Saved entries
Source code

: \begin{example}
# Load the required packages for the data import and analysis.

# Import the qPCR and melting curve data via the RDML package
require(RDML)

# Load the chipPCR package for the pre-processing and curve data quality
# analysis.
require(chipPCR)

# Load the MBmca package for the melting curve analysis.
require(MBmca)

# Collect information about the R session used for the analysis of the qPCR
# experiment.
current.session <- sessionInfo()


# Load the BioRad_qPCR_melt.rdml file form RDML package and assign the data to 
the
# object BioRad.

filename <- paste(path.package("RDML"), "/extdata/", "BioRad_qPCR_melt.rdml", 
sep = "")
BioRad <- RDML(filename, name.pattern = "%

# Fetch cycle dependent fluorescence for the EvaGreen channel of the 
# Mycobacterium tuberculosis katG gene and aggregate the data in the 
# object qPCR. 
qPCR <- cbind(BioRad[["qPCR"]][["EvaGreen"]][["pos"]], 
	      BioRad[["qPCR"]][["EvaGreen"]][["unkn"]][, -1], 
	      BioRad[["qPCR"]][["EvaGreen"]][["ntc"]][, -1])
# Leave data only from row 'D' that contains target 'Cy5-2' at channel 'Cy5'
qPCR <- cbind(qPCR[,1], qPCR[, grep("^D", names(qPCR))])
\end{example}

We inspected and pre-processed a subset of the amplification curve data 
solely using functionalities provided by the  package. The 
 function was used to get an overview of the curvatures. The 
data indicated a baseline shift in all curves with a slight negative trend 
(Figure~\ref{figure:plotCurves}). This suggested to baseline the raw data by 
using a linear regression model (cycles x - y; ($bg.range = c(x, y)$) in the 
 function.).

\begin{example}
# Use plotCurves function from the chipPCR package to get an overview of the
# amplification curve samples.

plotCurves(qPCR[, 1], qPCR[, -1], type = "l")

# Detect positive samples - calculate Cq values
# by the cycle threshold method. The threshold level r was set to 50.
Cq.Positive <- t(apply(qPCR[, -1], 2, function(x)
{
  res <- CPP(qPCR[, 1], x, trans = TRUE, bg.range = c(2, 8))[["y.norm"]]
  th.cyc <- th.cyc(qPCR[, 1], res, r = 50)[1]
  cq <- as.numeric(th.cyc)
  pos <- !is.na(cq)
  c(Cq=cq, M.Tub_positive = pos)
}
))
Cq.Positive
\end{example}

ASSIGNED TASK → Take the line containing "Cq.Positive <- t(apply(qPCR[, -1], 2, function(x)" as the first line and the last line of the data above as the final one. Write out these lines and all between them exactly.

ANSWER TO THE EXERCISE →
Cq.Positive <- t(apply(qPCR[, -1], 2, function(x)
{
  res <- CPP(qPCR[, 1], x, trans = TRUE, bg.range = c(2, 8))[["y.norm"]]
  th.cyc <- th.cyc(qPCR[, 1], res, r = 50)[1]
  cq <- as.numeric(th.cyc)
  pos <- !is.na(cq)
  c(Cq=cq, M.Tub_positive = pos)
}
))
Cq.Positive
\end{example}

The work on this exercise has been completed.